Supplied material –
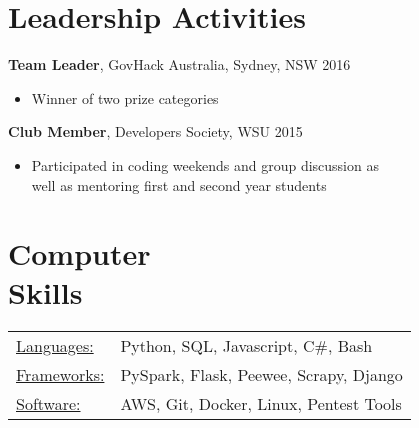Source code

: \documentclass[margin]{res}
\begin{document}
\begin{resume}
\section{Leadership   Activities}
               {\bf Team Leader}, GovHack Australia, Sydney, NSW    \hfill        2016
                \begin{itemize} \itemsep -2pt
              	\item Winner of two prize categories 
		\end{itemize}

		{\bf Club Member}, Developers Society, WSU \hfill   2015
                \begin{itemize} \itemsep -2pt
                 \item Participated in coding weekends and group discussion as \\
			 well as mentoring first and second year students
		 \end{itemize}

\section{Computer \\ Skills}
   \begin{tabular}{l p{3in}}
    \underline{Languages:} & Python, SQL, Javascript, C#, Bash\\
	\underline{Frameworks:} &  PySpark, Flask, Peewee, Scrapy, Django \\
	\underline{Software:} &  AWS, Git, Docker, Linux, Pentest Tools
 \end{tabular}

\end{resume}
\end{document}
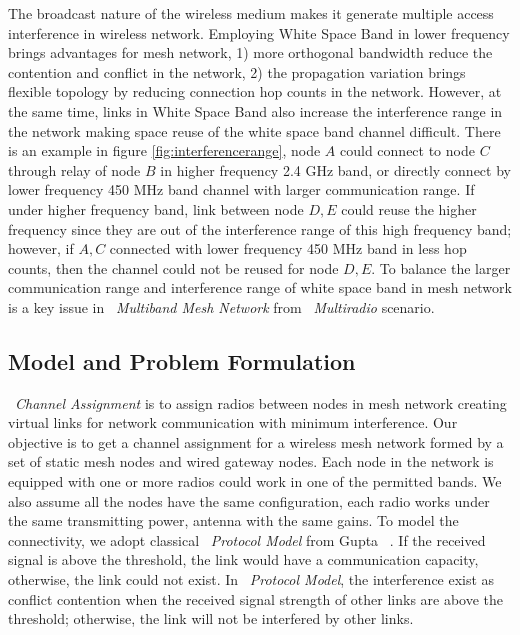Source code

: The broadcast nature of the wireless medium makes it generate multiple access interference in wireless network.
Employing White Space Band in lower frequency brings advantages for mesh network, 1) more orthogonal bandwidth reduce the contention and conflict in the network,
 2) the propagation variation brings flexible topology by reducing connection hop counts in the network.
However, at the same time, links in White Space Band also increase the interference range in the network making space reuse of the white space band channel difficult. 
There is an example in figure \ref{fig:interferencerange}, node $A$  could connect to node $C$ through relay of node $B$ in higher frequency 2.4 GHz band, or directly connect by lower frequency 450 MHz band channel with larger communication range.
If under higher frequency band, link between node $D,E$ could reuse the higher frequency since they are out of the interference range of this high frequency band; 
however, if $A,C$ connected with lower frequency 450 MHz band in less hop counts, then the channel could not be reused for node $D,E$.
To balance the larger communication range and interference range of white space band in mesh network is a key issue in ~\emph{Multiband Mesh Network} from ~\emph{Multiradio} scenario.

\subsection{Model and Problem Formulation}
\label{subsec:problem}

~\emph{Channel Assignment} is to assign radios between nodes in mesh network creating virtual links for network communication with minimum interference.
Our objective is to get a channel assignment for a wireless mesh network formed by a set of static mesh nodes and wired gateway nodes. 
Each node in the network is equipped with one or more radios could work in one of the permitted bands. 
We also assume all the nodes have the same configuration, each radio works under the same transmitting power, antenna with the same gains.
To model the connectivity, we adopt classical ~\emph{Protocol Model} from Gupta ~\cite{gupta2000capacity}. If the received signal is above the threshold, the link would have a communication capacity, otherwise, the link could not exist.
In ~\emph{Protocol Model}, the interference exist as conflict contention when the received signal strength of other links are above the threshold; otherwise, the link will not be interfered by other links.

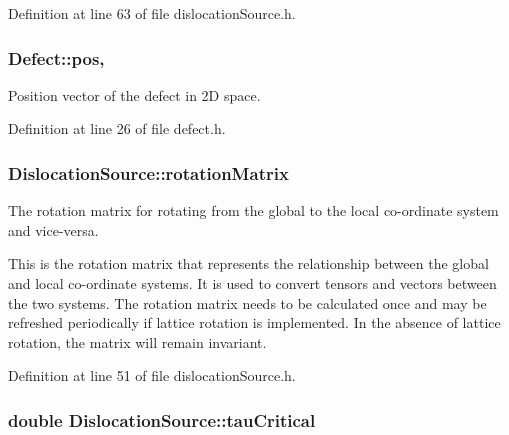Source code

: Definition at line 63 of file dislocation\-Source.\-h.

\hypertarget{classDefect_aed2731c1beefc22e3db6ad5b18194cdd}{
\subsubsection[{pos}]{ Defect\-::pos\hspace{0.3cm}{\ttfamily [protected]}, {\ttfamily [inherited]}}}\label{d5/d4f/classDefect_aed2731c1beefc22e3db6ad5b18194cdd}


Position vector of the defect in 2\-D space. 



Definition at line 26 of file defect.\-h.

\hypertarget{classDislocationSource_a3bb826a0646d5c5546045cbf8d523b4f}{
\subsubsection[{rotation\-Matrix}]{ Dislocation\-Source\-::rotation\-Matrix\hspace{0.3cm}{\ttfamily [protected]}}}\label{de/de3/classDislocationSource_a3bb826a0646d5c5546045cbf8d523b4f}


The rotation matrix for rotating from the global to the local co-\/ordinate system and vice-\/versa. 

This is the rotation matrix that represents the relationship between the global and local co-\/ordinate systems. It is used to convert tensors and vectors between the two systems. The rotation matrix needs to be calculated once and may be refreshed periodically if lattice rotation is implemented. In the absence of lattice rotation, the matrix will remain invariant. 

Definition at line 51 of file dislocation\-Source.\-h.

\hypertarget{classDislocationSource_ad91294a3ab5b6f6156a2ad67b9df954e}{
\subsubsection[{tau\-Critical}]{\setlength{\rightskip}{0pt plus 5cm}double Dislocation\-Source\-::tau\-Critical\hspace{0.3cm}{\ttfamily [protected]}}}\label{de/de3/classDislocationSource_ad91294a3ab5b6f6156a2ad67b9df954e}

What to do –
In the answer, give only the lines from the top of the data above through the line with "However, at the", reproduced exactly; no picture may appear.

Result –
Source code

: \documentclass[margin]{res}
\begin{document}
\begin{resume}
\section{Leadership   Activities}
               {\bf Team Leader}, GovHack Australia, Sydney, NSW    \hfill        2016
                \begin{itemize} \itemsep -2pt
              	\item Winner of two prize categories 
		\end{itemize}

		{\bf Club Member}, Developers Society, WSU \hfill   2015
                \begin{itemize} \itemsep -2pt
                 \item Participated in coding weekends and group discussion as \\
			 well as mentoring first and second year students
		 \end{itemize}

\section{Computer \\ Skills}
   \begin{tabular}{l p{3in}}
    \underline{Languages:} & Python, SQL, Javascript, C#, Bash\\
	\underline{Frameworks:} &  PySpark, Flask, Peewee, Scrapy, Django \\
	\underline{Software:} &  AWS, Git, Docker, Linux, Pentest Tools
 \end{tabular}

\end{resume}
\end{document}
Source code

: The broadcast nature of the wireless medium makes it generate multiple access interference in wireless network.
Employing White Space Band in lower frequency brings advantages for mesh network, 1) more orthogonal bandwidth reduce the contention and conflict in the network,
 2) the propagation variation brings flexible topology by reducing connection hop counts in the network.
However, at the same time, links in White Space Band also increase the interference range in the network making space reuse of the white space band channel difficult. 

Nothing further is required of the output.